* Problem details *
Once the line with "- Prefer composition over inheritance" is found in the data, output it and each following line exactly, up to and including the line with "- **Factory Pattern**: TODO", and nothing before or after.

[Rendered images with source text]
Segment Open
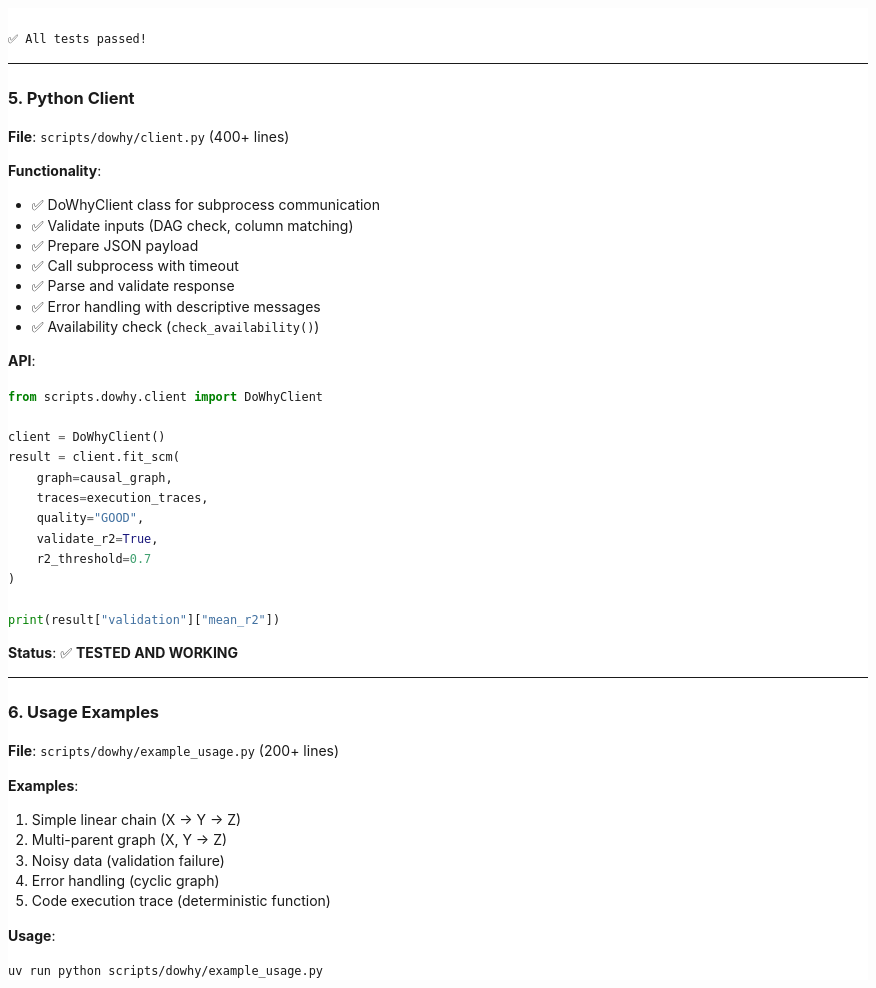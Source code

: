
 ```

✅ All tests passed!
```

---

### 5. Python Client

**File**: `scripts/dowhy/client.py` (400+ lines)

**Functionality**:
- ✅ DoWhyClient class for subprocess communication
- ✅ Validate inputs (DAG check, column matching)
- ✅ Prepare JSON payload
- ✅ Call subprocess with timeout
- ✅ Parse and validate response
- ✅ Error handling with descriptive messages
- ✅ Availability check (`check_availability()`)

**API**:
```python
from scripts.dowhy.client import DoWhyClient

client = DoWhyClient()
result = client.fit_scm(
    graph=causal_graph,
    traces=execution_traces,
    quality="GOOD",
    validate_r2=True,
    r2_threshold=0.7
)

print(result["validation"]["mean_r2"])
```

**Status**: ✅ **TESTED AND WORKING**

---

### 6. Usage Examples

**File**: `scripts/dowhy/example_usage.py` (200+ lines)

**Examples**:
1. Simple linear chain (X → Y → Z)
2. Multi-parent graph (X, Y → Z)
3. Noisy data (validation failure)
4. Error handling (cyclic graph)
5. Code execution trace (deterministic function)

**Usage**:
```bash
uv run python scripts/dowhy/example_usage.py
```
Segment Closed
Segment Open
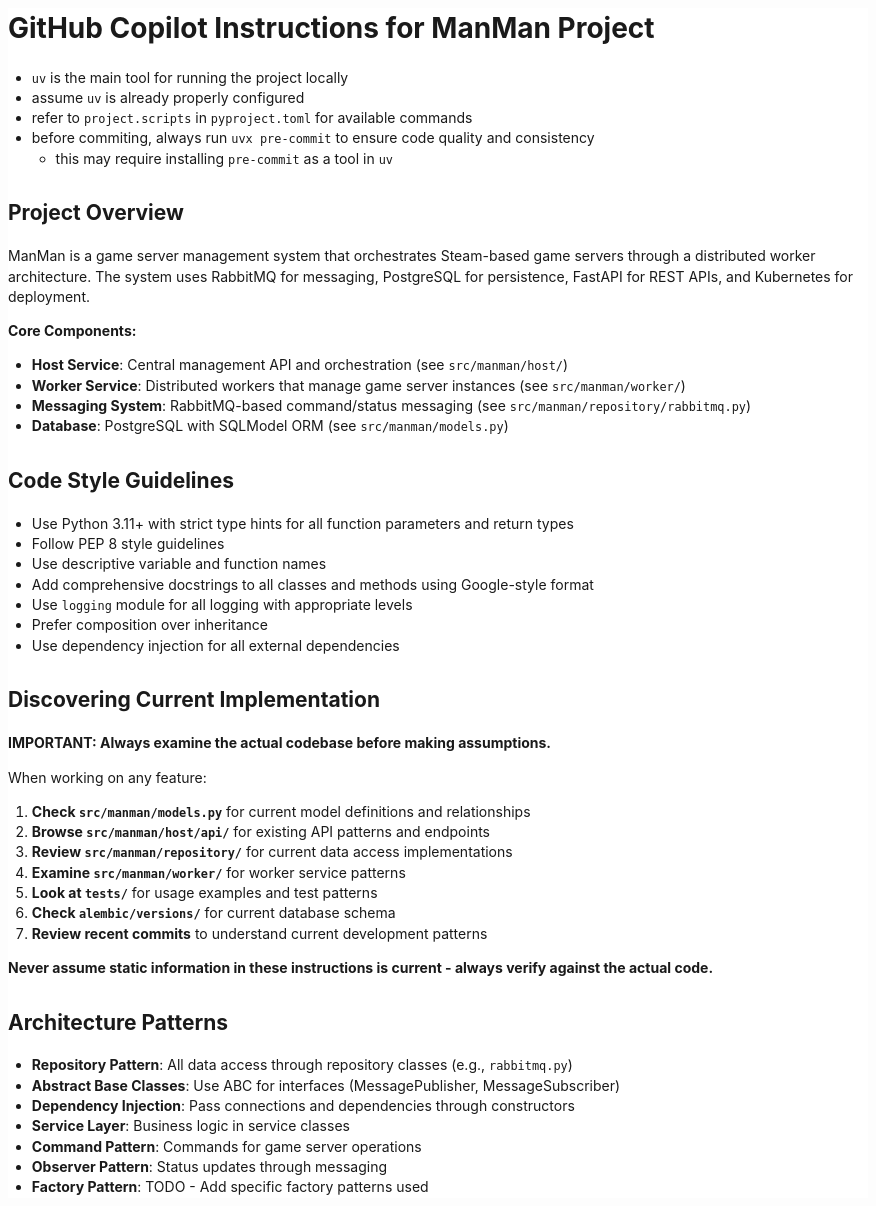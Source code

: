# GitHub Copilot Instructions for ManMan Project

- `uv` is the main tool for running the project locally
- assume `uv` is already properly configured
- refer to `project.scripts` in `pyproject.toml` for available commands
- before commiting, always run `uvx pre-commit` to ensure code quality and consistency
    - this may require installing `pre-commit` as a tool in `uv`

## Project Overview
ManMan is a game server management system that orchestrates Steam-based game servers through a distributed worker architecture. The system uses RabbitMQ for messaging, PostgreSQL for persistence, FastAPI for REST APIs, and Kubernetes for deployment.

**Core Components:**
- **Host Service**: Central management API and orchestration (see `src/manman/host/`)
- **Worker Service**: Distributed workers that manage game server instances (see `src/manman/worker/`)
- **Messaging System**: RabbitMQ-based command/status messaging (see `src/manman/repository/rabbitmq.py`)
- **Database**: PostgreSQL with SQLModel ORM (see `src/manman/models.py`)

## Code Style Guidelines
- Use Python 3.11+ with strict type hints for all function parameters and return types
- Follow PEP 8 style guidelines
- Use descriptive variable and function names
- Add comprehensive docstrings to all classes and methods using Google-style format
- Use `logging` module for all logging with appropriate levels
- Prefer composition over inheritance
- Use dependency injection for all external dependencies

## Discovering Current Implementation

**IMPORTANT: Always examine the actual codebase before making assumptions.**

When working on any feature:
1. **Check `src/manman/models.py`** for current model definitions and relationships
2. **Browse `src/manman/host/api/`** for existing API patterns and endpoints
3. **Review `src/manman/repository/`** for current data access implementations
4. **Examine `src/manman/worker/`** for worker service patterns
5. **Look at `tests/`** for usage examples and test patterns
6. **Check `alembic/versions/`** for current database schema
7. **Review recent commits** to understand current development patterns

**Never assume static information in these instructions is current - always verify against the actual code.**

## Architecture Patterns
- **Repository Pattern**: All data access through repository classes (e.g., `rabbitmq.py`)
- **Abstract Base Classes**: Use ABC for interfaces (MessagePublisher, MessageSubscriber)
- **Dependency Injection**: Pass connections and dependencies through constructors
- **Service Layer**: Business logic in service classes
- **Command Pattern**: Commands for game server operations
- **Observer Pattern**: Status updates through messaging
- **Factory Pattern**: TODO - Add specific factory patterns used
Segment Closed
Segment Open
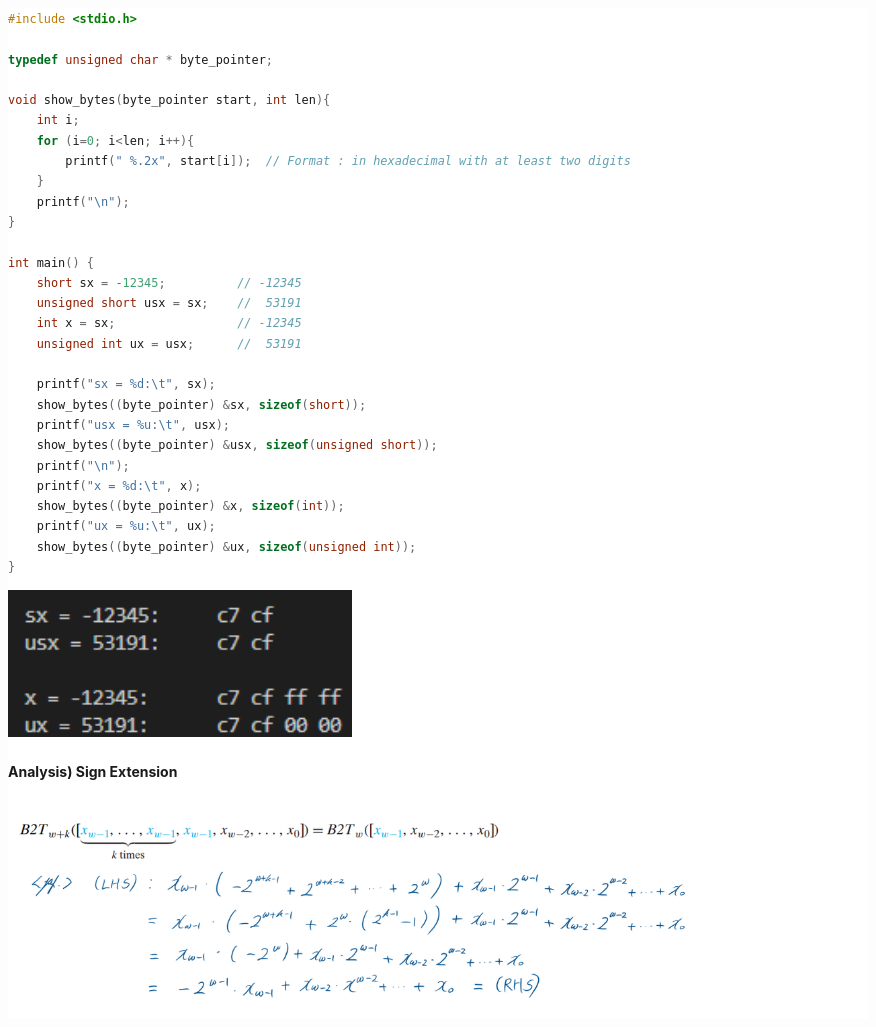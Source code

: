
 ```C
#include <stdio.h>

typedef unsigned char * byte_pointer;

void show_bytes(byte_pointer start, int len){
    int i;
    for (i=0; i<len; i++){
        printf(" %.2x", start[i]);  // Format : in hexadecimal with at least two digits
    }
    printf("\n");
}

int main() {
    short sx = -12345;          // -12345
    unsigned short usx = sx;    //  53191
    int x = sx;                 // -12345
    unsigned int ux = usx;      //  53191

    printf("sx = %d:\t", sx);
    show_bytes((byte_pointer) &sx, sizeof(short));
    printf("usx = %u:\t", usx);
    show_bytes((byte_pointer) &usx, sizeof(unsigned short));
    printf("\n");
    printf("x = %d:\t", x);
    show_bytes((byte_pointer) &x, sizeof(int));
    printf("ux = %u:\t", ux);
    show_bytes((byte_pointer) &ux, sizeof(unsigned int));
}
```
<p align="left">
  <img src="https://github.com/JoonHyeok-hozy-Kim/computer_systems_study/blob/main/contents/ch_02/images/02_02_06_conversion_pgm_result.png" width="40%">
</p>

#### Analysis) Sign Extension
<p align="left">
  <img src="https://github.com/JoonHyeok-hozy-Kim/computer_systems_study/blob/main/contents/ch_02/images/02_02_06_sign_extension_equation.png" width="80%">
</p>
Segment Closed
* Your response *
- Prefer composition over inheritance
- Use dependency injection for all external dependencies

## Discovering Current Implementation

**IMPORTANT: Always examine the actual codebase before making assumptions.**

When working on any feature:
1. **Check `src/manman/models.py`** for current model definitions and relationships
2. **Browse `src/manman/host/api/`** for existing API patterns and endpoints
3. **Review `src/manman/repository/`** for current data access implementations
4. **Examine `src/manman/worker/`** for worker service patterns
5. **Look at `tests/`** for usage examples and test patterns
6. **Check `alembic/versions/`** for current database schema
7. **Review recent commits** to understand current development patterns

**Never assume static information in these instructions is current - always verify against the actual code.**

## Architecture Patterns
- **Repository Pattern**: All data access through repository classes (e.g., `rabbitmq.py`)
- **Abstract Base Classes**: Use ABC for interfaces (MessagePublisher, MessageSubscriber)
- **Dependency Injection**: Pass connections and dependencies through constructors
- **Service Layer**: Business logic in service classes
- **Command Pattern**: Commands for game server operations
- **Observer Pattern**: Status updates through messaging
- **Factory Pattern**: TODO - Add specific factory patterns used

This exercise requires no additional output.